### THE TASK
Set down, word for word, every line of the material below from the one containing "# No-Intro - Sinclair - ZX Spectrum 3 MIAs" through the one containing "### Tiger Road (Europe).ipf, CRC: f47981e2", but none of its pictures.
───── GIVEN DATA
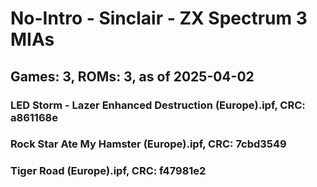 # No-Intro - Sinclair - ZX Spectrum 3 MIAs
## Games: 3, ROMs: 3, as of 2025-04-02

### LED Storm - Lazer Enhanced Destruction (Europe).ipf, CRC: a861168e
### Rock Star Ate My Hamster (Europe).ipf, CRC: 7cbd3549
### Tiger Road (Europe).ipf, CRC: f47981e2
──────────
───── GIVEN DATA
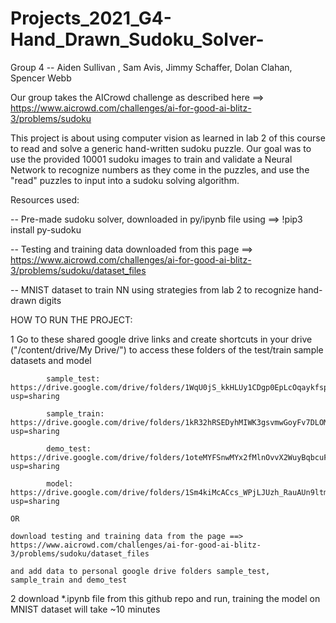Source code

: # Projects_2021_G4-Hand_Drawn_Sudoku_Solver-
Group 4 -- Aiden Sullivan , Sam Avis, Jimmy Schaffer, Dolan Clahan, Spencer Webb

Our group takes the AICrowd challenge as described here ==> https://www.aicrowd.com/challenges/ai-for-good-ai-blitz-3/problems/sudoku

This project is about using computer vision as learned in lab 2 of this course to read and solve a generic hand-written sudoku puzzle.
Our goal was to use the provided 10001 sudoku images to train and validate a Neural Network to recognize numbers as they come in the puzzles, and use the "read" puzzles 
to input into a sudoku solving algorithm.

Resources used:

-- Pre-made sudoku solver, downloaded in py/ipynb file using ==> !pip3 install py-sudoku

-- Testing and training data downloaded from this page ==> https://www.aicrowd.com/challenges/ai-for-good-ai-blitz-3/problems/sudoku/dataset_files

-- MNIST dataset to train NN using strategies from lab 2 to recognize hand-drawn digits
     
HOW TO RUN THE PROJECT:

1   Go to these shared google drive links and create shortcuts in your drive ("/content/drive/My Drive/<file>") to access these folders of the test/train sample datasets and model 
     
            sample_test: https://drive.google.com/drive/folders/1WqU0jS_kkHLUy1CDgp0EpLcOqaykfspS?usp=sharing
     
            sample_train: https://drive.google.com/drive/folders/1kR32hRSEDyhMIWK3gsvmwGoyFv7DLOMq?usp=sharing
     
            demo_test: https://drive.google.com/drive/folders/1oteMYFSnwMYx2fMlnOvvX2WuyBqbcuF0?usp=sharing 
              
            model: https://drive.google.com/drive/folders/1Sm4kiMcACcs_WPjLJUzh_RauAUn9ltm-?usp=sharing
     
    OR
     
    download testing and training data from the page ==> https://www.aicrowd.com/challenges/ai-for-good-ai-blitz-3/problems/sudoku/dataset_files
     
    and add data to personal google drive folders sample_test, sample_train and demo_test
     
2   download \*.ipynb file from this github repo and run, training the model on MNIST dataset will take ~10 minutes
──────────
### THE ANSWER
 # No-Intro - Sinclair - ZX Spectrum 3 MIAs
## Games: 3, ROMs: 3, as of 2025-04-02

### LED Storm - Lazer Enhanced Destruction (Europe).ipf, CRC: a861168e
### Rock Star Ate My Hamster (Europe).ipf, CRC: 7cbd3549
### Tiger Road (Europe).ipf, CRC: f47981e2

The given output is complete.